> **Problem requirements**: All lines in the data below carrying the string "Datensatz" are to be located and copied.

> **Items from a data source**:
========

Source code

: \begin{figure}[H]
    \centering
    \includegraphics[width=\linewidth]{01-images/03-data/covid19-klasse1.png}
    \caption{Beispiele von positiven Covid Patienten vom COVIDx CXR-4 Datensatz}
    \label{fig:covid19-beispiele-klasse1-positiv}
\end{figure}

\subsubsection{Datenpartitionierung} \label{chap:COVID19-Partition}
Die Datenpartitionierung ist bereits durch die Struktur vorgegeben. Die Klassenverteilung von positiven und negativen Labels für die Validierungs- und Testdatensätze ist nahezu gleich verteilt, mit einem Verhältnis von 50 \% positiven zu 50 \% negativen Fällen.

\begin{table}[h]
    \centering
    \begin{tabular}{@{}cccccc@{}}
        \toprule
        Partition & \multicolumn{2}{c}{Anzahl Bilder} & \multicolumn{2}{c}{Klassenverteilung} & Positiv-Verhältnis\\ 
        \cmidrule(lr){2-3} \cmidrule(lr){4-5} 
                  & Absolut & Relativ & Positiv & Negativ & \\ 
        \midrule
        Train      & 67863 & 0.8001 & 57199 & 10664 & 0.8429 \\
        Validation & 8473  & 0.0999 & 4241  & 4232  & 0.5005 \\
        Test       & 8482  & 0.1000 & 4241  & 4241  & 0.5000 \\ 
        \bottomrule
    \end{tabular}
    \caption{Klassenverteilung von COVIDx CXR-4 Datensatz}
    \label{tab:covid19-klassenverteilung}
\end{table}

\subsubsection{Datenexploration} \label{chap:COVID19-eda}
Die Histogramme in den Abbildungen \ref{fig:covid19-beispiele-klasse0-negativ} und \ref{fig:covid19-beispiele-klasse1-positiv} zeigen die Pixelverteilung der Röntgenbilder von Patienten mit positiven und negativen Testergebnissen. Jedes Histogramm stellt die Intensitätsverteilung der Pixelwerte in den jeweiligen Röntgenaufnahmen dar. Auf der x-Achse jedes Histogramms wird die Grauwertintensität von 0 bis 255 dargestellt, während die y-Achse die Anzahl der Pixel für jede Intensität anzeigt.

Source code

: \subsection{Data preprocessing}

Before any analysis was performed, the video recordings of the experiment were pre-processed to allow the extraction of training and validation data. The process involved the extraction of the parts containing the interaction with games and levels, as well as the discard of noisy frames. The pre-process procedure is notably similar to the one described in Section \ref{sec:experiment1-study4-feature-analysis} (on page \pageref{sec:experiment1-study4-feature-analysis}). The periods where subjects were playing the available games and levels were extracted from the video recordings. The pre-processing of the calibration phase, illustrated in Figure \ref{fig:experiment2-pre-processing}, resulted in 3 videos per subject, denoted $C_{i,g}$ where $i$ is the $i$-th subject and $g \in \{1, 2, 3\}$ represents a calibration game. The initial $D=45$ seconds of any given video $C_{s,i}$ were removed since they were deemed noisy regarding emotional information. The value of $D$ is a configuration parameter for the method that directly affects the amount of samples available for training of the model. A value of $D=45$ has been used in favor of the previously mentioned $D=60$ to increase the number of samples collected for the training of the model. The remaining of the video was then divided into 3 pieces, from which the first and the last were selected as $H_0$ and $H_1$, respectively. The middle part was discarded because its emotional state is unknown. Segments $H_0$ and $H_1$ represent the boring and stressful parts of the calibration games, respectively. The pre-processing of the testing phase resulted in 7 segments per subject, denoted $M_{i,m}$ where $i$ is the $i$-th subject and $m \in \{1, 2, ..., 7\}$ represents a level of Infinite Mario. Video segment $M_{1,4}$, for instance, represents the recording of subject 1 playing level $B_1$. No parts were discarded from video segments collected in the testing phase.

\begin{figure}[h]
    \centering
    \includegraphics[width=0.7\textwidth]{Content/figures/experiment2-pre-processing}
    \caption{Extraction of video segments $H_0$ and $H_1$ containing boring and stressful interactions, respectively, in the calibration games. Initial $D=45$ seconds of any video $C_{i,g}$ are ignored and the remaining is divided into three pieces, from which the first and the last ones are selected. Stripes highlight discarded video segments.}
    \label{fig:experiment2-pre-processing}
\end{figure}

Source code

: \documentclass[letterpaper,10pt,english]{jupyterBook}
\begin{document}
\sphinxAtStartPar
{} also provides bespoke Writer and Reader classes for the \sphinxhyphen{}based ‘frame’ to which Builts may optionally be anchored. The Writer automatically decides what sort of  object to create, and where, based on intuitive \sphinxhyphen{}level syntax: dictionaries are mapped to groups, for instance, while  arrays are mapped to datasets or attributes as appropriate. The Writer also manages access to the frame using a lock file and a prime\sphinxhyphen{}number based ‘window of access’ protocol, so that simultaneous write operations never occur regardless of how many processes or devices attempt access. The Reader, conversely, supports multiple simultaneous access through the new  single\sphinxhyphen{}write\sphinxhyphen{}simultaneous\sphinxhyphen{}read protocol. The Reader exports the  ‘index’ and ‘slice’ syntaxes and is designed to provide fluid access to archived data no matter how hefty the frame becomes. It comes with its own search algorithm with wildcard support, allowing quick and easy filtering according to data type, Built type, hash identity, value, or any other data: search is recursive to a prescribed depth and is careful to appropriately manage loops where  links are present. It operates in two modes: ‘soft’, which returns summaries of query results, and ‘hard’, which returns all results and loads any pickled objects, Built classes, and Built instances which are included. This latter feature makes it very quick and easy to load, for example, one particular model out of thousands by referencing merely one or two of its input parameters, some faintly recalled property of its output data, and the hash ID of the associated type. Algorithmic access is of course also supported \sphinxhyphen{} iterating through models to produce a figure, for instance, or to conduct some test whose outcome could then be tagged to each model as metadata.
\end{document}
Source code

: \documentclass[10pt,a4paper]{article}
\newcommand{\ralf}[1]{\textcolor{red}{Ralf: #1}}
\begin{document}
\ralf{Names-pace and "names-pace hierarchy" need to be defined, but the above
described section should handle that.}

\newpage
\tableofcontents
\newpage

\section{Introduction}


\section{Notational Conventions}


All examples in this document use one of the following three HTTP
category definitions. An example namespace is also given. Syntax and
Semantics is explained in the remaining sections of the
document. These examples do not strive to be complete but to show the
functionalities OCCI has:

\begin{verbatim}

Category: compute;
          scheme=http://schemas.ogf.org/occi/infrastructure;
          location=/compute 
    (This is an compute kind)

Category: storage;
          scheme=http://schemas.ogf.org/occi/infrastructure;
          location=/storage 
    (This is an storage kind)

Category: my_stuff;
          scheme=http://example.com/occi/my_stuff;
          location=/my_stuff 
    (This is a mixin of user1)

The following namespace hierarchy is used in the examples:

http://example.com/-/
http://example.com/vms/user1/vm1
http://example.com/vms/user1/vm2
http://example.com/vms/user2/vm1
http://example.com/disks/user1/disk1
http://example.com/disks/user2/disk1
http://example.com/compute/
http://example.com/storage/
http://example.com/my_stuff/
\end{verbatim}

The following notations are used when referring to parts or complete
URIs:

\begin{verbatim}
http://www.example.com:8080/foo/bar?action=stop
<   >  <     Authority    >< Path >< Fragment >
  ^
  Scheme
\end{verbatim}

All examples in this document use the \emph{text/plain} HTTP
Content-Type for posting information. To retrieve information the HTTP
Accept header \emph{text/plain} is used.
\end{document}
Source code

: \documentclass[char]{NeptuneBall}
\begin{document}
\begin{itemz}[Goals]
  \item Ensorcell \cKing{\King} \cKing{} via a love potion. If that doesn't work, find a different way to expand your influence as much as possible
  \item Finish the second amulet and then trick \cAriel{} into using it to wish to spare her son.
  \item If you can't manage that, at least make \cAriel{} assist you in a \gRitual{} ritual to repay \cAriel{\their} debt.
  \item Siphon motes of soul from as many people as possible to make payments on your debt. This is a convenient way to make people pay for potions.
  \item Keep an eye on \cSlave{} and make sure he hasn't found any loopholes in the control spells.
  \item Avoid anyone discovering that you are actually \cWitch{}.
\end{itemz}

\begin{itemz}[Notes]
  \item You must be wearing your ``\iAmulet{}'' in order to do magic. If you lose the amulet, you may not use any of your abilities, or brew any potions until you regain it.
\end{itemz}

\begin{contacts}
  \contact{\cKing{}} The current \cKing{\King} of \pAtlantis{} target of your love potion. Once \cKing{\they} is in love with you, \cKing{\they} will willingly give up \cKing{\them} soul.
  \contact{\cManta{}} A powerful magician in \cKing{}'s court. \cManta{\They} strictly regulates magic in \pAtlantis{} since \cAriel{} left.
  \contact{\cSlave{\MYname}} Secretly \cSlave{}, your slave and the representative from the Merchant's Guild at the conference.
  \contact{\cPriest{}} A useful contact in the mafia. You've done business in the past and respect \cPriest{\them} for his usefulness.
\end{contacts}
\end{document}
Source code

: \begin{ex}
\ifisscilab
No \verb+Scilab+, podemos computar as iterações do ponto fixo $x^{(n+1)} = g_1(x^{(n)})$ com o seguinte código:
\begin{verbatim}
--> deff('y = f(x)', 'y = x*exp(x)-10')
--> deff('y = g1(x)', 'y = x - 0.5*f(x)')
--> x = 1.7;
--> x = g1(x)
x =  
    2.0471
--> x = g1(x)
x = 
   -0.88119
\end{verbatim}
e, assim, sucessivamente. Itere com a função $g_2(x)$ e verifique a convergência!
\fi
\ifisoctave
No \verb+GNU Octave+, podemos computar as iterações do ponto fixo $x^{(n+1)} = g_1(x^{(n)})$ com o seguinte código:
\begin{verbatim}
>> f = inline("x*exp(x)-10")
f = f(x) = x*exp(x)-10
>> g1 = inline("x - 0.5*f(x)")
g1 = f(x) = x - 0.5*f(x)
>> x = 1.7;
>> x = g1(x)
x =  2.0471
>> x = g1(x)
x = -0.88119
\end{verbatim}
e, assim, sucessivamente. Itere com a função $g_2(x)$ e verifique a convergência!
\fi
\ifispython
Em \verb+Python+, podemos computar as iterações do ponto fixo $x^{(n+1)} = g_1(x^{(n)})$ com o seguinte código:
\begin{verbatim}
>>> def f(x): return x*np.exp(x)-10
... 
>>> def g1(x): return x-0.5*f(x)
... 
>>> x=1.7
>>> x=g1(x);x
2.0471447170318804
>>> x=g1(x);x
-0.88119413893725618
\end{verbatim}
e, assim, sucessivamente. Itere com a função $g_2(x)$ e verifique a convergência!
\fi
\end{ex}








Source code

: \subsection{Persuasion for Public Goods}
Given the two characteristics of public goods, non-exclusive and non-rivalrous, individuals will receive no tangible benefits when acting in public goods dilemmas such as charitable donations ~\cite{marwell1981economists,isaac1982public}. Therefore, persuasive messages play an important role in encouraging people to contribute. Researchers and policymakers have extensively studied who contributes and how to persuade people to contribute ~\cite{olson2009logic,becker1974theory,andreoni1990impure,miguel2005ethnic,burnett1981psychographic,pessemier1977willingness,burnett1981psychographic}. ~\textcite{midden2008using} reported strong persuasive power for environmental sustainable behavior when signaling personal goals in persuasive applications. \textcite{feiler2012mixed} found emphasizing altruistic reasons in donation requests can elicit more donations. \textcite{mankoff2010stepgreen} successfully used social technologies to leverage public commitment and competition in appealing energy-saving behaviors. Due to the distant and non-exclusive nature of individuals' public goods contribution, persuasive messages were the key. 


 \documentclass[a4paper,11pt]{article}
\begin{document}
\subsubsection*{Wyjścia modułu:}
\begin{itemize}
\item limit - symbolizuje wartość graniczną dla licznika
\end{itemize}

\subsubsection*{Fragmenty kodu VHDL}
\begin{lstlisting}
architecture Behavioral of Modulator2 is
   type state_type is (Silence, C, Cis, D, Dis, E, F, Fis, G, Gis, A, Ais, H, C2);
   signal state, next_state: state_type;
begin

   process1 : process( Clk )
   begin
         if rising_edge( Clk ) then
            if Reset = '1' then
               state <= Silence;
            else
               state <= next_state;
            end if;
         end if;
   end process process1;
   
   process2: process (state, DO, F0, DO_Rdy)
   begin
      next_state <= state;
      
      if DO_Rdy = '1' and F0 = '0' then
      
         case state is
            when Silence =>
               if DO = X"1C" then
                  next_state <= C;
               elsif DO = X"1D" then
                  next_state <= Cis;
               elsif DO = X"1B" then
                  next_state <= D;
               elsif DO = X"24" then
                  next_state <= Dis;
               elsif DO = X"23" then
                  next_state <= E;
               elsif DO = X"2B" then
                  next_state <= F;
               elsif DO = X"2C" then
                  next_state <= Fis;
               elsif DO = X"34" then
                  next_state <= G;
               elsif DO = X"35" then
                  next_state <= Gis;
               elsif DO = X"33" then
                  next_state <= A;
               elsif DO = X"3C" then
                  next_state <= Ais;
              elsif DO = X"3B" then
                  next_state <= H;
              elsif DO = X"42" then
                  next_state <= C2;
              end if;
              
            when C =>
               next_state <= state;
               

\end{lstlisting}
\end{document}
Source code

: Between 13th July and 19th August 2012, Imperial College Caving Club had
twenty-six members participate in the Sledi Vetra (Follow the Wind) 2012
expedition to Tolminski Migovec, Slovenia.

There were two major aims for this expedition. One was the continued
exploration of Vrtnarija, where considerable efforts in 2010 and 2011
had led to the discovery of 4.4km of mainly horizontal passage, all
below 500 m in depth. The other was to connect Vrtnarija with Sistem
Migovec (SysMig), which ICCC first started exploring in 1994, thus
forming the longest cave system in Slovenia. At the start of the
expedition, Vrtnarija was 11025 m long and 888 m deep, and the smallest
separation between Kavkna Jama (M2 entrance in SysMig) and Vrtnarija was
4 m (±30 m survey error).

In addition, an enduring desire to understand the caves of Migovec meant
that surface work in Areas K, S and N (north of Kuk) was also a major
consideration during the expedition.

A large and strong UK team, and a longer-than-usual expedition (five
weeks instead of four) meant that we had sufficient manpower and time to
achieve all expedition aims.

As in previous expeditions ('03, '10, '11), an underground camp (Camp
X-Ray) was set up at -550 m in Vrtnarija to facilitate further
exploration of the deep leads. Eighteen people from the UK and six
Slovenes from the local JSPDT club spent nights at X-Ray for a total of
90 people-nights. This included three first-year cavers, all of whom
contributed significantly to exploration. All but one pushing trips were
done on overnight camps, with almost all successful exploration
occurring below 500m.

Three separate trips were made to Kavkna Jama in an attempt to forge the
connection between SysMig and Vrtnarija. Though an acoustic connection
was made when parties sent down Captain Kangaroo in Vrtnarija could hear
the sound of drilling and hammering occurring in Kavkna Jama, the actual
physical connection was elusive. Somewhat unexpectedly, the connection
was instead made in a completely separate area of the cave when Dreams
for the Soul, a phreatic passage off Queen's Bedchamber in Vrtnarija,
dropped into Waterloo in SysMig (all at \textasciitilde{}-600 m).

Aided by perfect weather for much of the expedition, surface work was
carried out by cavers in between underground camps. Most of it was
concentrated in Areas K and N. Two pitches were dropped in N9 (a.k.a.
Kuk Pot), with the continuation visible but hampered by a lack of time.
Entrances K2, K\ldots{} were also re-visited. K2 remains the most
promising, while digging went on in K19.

========

> **Solution for this problem**:
    \caption{Beispiele von positiven Covid Patienten vom COVIDx CXR-4 Datensatz}
    \caption{Klassenverteilung von COVIDx CXR-4 Datensatz}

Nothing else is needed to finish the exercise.